When a picture appears among the records, leave it out, and copy all else exactly.

→ **Information shown**
=== Begin Enclosure ===

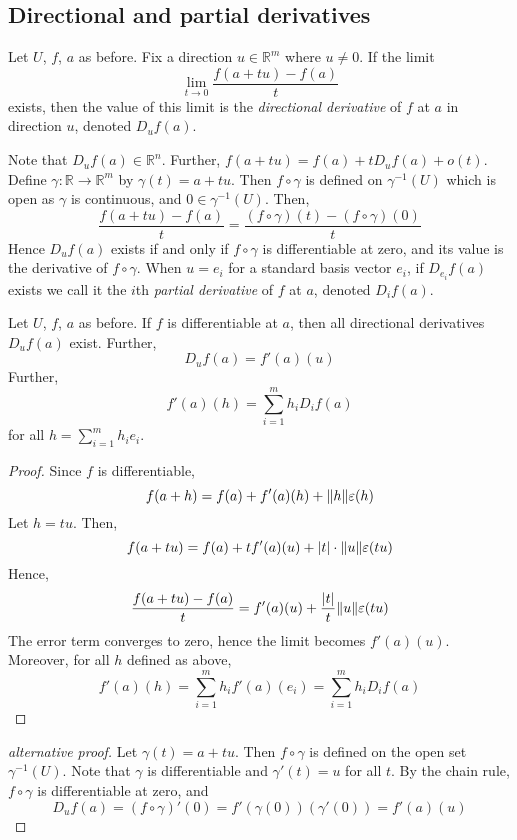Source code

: \subsection{Directional and partial derivatives}
\begin{definition}
	Let \( U \), \( f \), \( a \) as before.
	Fix a direction \( u \in \mathbb R^m \) where \( u \neq 0 \).
	If the limit
	\[
		\lim_{t \to 0} \frac{f(a+tu) - f(a)}{t}
	\]
	exists, then the value of this limit is the \textit{directional derivative} of \( f \) at \( a \) in direction \( u \), denoted \( D_u f(a) \).
\end{definition}
\begin{remark}
	Note that \( D_u f(a) \in \mathbb R^n \).
	Further, \( f(a+tu) = f(a) + t D_u f(a) + o(t) \).
	Define \( \gamma \colon \mathbb R \to \mathbb R^m \) by \( \gamma(t) = a + tu \).
	Then \( f \circ \gamma \) is defined on \( \gamma^{-1}(U) \) which is open as \( \gamma \) is continuous, and \( 0 \in \gamma^{-1}(U) \).
	Then,
	\[
		\frac{f(a+tu) - f(a)}{t} = \frac{(f \circ \gamma)(t) - (f \circ \gamma)(0)}{t}
	\]
	Hence \( D_u f(a) \) exists if and only if \( f \circ \gamma \) is differentiable at zero, and its value is the derivative of \( f \circ \gamma \).
	When \( u = e_i \) for a standard basis vector \( e_i \), if \( D_{e_i} f(a) \) exists we call it the \( i \)th \textit{partial derivative} of \( f \) at \( a \), denoted \( D_i f(a) \).
\end{remark}
\begin{proposition}
	Let \( U \), \( f \), \( a \) as before.
	If \( f \) is differentiable at \( a \), then all directional derivatives \( D_u f(a) \) exist.
	Further,
	\[
		D_u f(a) = f'(a)(u)
	\]
	Further,
	\[
		f'(a)(h) = \sum_{i=1}^m h_i D_i f(a)
	\]
	for all \( h = \sum_{i=1}^m h_i e_i \).
\end{proposition}
\begin{proof}
	Since \( f \) is differentiable,
	\[
		f(a+h) = f(a) + f'(a)(h) + \norm{h} \varepsilon(h)
	\]
	Let \( h = tu \).
	Then,
	\[
		f(a+tu) = f(a) + tf'(a)(u) + \abs{t} \cdot \norm{u} \varepsilon(tu)
	\]
	Hence,
	\[
		\frac{f(a+tu) - f(a)}{t} = f'(a)(u) + \frac{\abs{t}}{t} \norm{u} \varepsilon(tu)
	\]
	The error term converges to zero, hence the limit becomes \( f'(a)(u) \).
	Moreover, for all \( h \) defined as above,
	\[
		f'(a)(h) = \sum_{i=1}^m h_i f'(a)(e_i) = \sum_{i=1}^m h_i D_i f(a)
	\]
\end{proof}
\begin{proof}[alternative proof]
	Let \( \gamma(t) = a+tu \).
	Then \( f \circ \gamma \) is defined on the open set \( \gamma^{-1}(U) \).
	Note that \( \gamma \) is differentiable and \( \gamma'(t) = u \) for all \( t \).
	By the chain rule, \( f \circ \gamma \) is differentiable at zero, and
	\[
		D_u f(a) = (f \circ \gamma)'(0) = f'(\gamma(0))(\gamma'(0)) = f'(a)(u)
	\]
\end{proof}
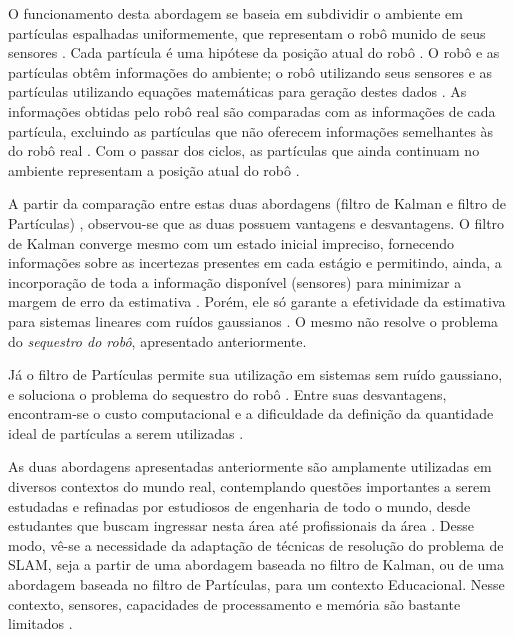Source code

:O funcionamento desta abordagem se baseia em subdividir o ambiente em partículas espalhadas uniformemente, que representam o robô munido de seus sensores \cite{comparacaoKalmanParticulas}. Cada partícula é uma hipótese da posição atual do robô \cite{dp-slam}. O robô e as partículas obtêm informações do ambiente; o robô utilizando seus sensores e as partículas utilizando equações matemáticas para geração destes dados \cite{comparacaoKalmanParticulas}. As informações obtidas pelo robô real são comparadas com as informações de cada partícula, excluindo as partículas que não oferecem informações semelhantes às do robô real \cite{comparacaoKalmanParticulas}. Com o passar dos ciclos, as partículas que ainda continuam no ambiente representam a posição atual do robô \cite{comparacaoKalmanParticulas}.

A partir da comparação entre estas duas abordagens (filtro de Kalman e filtro de Partículas) \cite{comparacaoKalmanParticulas}, observou-se que as duas possuem vantagens e desvantagens. O filtro de Kalman converge mesmo com um estado inicial impreciso, fornecendo informações sobre as incertezas presentes em cada estágio e permitindo, ainda, a incorporação de toda a informação disponível (sensores) para minimizar a margem de erro da estimativa \cite{comparacaoKalmanParticulas}. Porém, ele só garante a efetividade da estimativa para sistemas lineares com ruídos gaussianos \cite{comparacaoKalmanParticulas}. O mesmo não resolve o problema do \textit{sequestro do robô}, apresentado anteriormente.

Já o filtro de Partículas permite sua utilização em sistemas sem ruído gaussiano, e soluciona o problema do sequestro do robô \cite{filtroParticulasComLEGO}. Entre suas desvantagens, encontram-se o custo computacional e a dificuldade da definição da quantidade ideal de partículas a serem utilizadas \cite{comparacaoKalmanParticulas}.


As duas abordagens apresentadas anteriormente são amplamente utilizadas em diversos contextos do mundo real, contemplando questões importantes a serem estudadas e refinadas por estudiosos de engenharia de todo o mundo, desde estudantes que buscam ingressar nesta área até profissionais da área \cite{simpleRobotsIntroductionEng}. Desse modo, vê-se a necessidade da adaptação de técnicas de resolução do problema de SLAM, seja a partir de uma abordagem baseada no filtro de Kalman, ou de uma abordagem baseada no filtro de Partículas, para um contexto Educacional. Nesse contexto, sensores, capacidades de processamento e memória são bastante limitados \cite{roboticEducationBasedLego}.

=== End Enclosure ===

→ **Answer for this exercise**
Source code

: \subsection{Directional and partial derivatives}
\begin{definition}
	Let \( U \), \( f \), \( a \) as before.
	Fix a direction \( u \in \mathbb R^m \) where \( u \neq 0 \).
	If the limit
	\[
		\lim_{t \to 0} \frac{f(a+tu) - f(a)}{t}
	\]
	exists, then the value of this limit is the \textit{directional derivative} of \( f \) at \( a \) in direction \( u \), denoted \( D_u f(a) \).
\end{definition}
\begin{remark}
	Note that \( D_u f(a) \in \mathbb R^n \).
	Further, \( f(a+tu) = f(a) + t D_u f(a) + o(t) \).
	Define \( \gamma \colon \mathbb R \to \mathbb R^m \) by \( \gamma(t) = a + tu \).
	Then \( f \circ \gamma \) is defined on \( \gamma^{-1}(U) \) which is open as \( \gamma \) is continuous, and \( 0 \in \gamma^{-1}(U) \).
	Then,
	\[
		\frac{f(a+tu) - f(a)}{t} = \frac{(f \circ \gamma)(t) - (f \circ \gamma)(0)}{t}
	\]
	Hence \( D_u f(a) \) exists if and only if \( f \circ \gamma \) is differentiable at zero, and its value is the derivative of \( f \circ \gamma \).
	When \( u = e_i \) for a standard basis vector \( e_i \), if \( D_{e_i} f(a) \) exists we call it the \( i \)th \textit{partial derivative} of \( f \) at \( a \), denoted \( D_i f(a) \).
\end{remark}
\begin{proposition}
	Let \( U \), \( f \), \( a \) as before.
	If \( f \) is differentiable at \( a \), then all directional derivatives \( D_u f(a) \) exist.
	Further,
	\[
		D_u f(a) = f'(a)(u)
	\]
	Further,
	\[
		f'(a)(h) = \sum_{i=1}^m h_i D_i f(a)
	\]
	for all \( h = \sum_{i=1}^m h_i e_i \).
\end{proposition}
\begin{proof}
	Since \( f \) is differentiable,
	\[
		f(a+h) = f(a) + f'(a)(h) + \norm{h} \varepsilon(h)
	\]
	Let \( h = tu \).
	Then,
	\[
		f(a+tu) = f(a) + tf'(a)(u) + \abs{t} \cdot \norm{u} \varepsilon(tu)
	\]
	Hence,
	\[
		\frac{f(a+tu) - f(a)}{t} = f'(a)(u) + \frac{\abs{t}}{t} \norm{u} \varepsilon(tu)
	\]
	The error term converges to zero, hence the limit becomes \( f'(a)(u) \).
	Moreover, for all \( h \) defined as above,
	\[
		f'(a)(h) = \sum_{i=1}^m h_i f'(a)(e_i) = \sum_{i=1}^m h_i D_i f(a)
	\]
\end{proof}
\begin{proof}[alternative proof]
	Let \( \gamma(t) = a+tu \).
	Then \( f \circ \gamma \) is defined on the open set \( \gamma^{-1}(U) \).
	Note that \( \gamma \) is differentiable and \( \gamma'(t) = u \) for all \( t \).
	By the chain rule, \( f \circ \gamma \) is differentiable at zero, and
	\[
		D_u f(a) = (f \circ \gamma)'(0) = f'(\gamma(0))(\gamma'(0)) = f'(a)(u)
	\]
\end{proof}
Source code

:O funcionamento desta abordagem se baseia em subdividir o ambiente em partículas espalhadas uniformemente, que representam o robô munido de seus sensores \cite{comparacaoKalmanParticulas}. Cada partícula é uma hipótese da posição atual do robô \cite{dp-slam}. O robô e as partículas obtêm informações do ambiente; o robô utilizando seus sensores e as partículas utilizando equações matemáticas para geração destes dados \cite{comparacaoKalmanParticulas}. As informações obtidas pelo robô real são comparadas com as informações de cada partícula, excluindo as partículas que não oferecem informações semelhantes às do robô real \cite{comparacaoKalmanParticulas}. Com o passar dos ciclos, as partículas que ainda continuam no ambiente representam a posição atual do robô \cite{comparacaoKalmanParticulas}.

A partir da comparação entre estas duas abordagens (filtro de Kalman e filtro de Partículas) \cite{comparacaoKalmanParticulas}, observou-se que as duas possuem vantagens e desvantagens. O filtro de Kalman converge mesmo com um estado inicial impreciso, fornecendo informações sobre as incertezas presentes em cada estágio e permitindo, ainda, a incorporação de toda a informação disponível (sensores) para minimizar a margem de erro da estimativa \cite{comparacaoKalmanParticulas}. Porém, ele só garante a efetividade da estimativa para sistemas lineares com ruídos gaussianos \cite{comparacaoKalmanParticulas}. O mesmo não resolve o problema do \textit{sequestro do robô}, apresentado anteriormente.

Já o filtro de Partículas permite sua utilização em sistemas sem ruído gaussiano, e soluciona o problema do sequestro do robô \cite{filtroParticulasComLEGO}. Entre suas desvantagens, encontram-se o custo computacional e a dificuldade da definição da quantidade ideal de partículas a serem utilizadas \cite{comparacaoKalmanParticulas}.


As duas abordagens apresentadas anteriormente são amplamente utilizadas em diversos contextos do mundo real, contemplando questões importantes a serem estudadas e refinadas por estudiosos de engenharia de todo o mundo, desde estudantes que buscam ingressar nesta área até profissionais da área \cite{simpleRobotsIntroductionEng}. Desse modo, vê-se a necessidade da adaptação de técnicas de resolução do problema de SLAM, seja a partir de uma abordagem baseada no filtro de Kalman, ou de uma abordagem baseada no filtro de Partículas, para um contexto Educacional. Nesse contexto, sensores, capacidades de processamento e memória são bastante limitados \cite{roboticEducationBasedLego}.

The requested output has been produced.